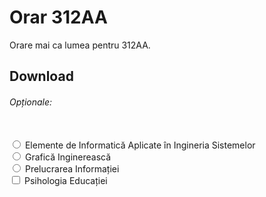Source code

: # Orar 312AA

Orare mai ca lumea pentru 312AA.

<h2>Download</h2>
<form id="fform">
  <h6>Opționale:</h6>
  <br>
  <input type="radio" name="opp" id="eiais">
  <label for="eiais">Elemente de Informatică Aplicate în Ingineria Sistemelor</label>
  <br>
  <input type="radio" name="opp" id="gi">
  <label for="eiais">Grafică Inginerească</label>
  <br>
  <input type="radio" name="opp" id="pi">
  <label for="eiais">Prelucrarea Informației</label>
  <br>
  <input type="checkbox" id="ppp">
  <label for="ppp">Psihologia Educației</label>
</form>
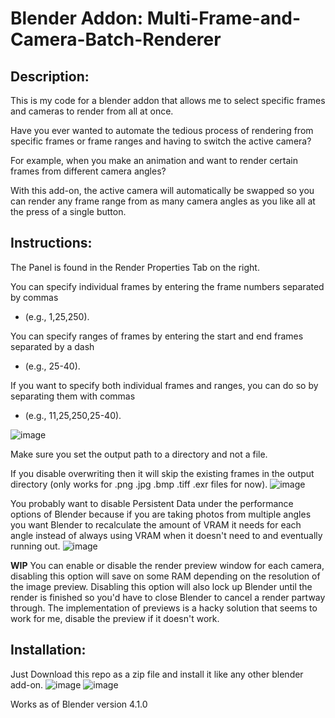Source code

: 
# Blender Addon: Multi-Frame-and-Camera-Batch-Renderer

## Description:

This is my code for a blender addon that allows me to select specific frames and cameras to render from all at once. 

Have you ever wanted to automate the tedious process of rendering from specific frames or frame ranges and having to switch the active camera?

For example, when you make an animation and want to render certain frames from different camera angles?

With this add-on, the active camera will automatically be swapped so you can render any frame range from as many camera angles as you like all at the press of a single button.

## Instructions:

The Panel is found in the Render Properties Tab on the right.

You can specify individual frames by entering the frame numbers separated by commas 
- (e.g., 1,25,250).

You can specify ranges of frames by entering the start and end frames separated by a dash 
- (e.g., 25-40).

If you want to specify both individual frames and ranges, you can do so by separating them with commas
- (e.g., 11,25,250,25-40).
  
![image](https://github.com/Victor2266/Blender-Multi-Frame-and-Camera-Selector-Addon/assets/46388269/e5324d3f-6c3b-48d2-8b25-683441a6a0ea)

Make sure you set the output path to a directory and not a file.

If you disable overwriting then it will skip the existing frames in the output directory (only works for .png .jpg .bmp .tiff .exr files for now). 
![image](https://github.com/Victor2266/Blender-Multi-Frame-and-Camera-Selector-Addon/assets/46388269/09ecede9-445a-430c-aea3-1a84ea13b5b5)

You probably want to disable Persistent Data under the performance options of Blender because if you are taking photos from multiple angles you want Blender to recalculate the amount of VRAM it needs for each angle instead of always using VRAM when it doesn't need to and eventually running out.
![image](https://github.com/Victor2266/Blender-Multi-Frame-and-Camera-Selector-Addon/assets/46388269/15149de3-90c5-42b9-b78a-9f1722ff3f69)


**WIP**
You can enable or disable the render preview window for each camera, disabling this option will save on some RAM depending on the resolution of the image preview. Disabling this option will also lock up Blender until the render is finished so you'd have to close Blender to cancel a render partway through.
The implementation of previews is a hacky solution that seems to work for me, disable the preview if it doesn't work.

## Installation:
Just Download this repo as a zip file and install it like any other blender add-on. 
![image](https://github.com/Victor2266/Blender-Multi-Frame-and-Camera-Selector-Addon/assets/46388269/40889a38-0aab-4a96-af62-46404082b76f)
![image](https://github.com/Victor2266/Blender-Multi-Frame-and-Camera-Selector-Addon/assets/46388269/2c5a01ee-ae0b-4bf5-9851-304a6cad0253)

Works as of Blender version 4.1.0
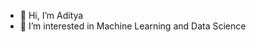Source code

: - 👋 Hi, I’m Aditya
- 👀 I’m interested in Machine Learning and Data Science
<!---
aditya-y121/aditya-y121 is a ✨ special ✨ repository because its `README.md` (this file) appears on your GitHub profile.
You can click the Preview link to take a look at your changes.
--->
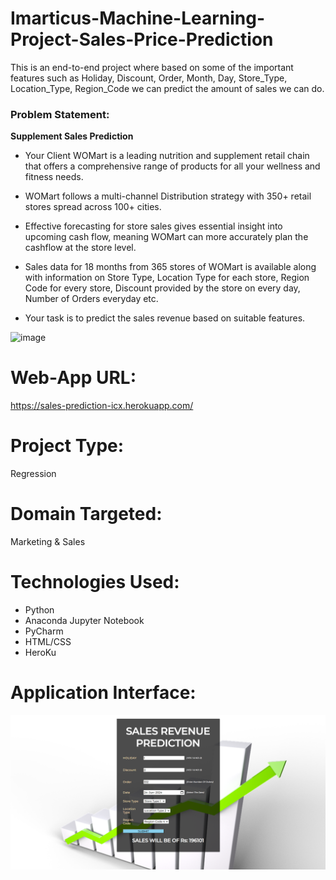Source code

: # Imarticus-Machine-Learning-Project-Sales-Price-Prediction

This is an end-to-end project where based on some of the important features such as Holiday, Discount, Order, Month, Day, Store_Type, Location_Type, Region_Code we can predict the amount of sales we can do.

### Problem Statement:

<b>Supplement Sales Prediction</b>

- Your Client WOMart is a leading nutrition and supplement retail chain that offers a comprehensive range of products for all your wellness and fitness needs.

- WOMart follows a multi-channel Distribution strategy with 350+ retail stores spread across 100+ cities.

- Effective forecasting for store sales gives essential insight into upcoming cash flow, meaning WOMart can more accurately plan the cashflow at the store level.

- Sales data for 18 months from 365 stores of WOMart is available along with information on Store Type, Location Type for each store, Region Code for every store, Discount provided by the store on every day, Number of Orders everyday etc.

- Your task is to predict the sales revenue based on suitable features.
 
![image](https://user-images.githubusercontent.com/60744425/155868858-52e9424b-1c1a-4feb-a2a0-42347a601273.png)


# Web-App URL:
https://sales-prediction-icx.herokuapp.com/

# Project Type:
Regression

# Domain Targeted:
Marketing & Sales

# Technologies Used:
- Python
- Anaconda Jupyter Notebook
- PyCharm
- HTML/CSS
- HeroKu

# Application Interface:
![](img.png)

────────────────────

#### Prompt:
Keeping every character as it is, restate the lines above that run from the line with "- (e.g., 25-40)." through the line with "Make sure you", both included, and nothing else.

#### Answer for this exercise:
- (e.g., 25-40).

If you want to specify both individual frames and ranges, you can do so by separating them with commas
- (e.g., 11,25,250,25-40).
  
![image](https://github.com/Victor2266/Blender-Multi-Frame-and-Camera-Selector-Addon/assets/46388269/e5324d3f-6c3b-48d2-8b25-683441a6a0ea)

Make sure you set the output path to a directory and not a file.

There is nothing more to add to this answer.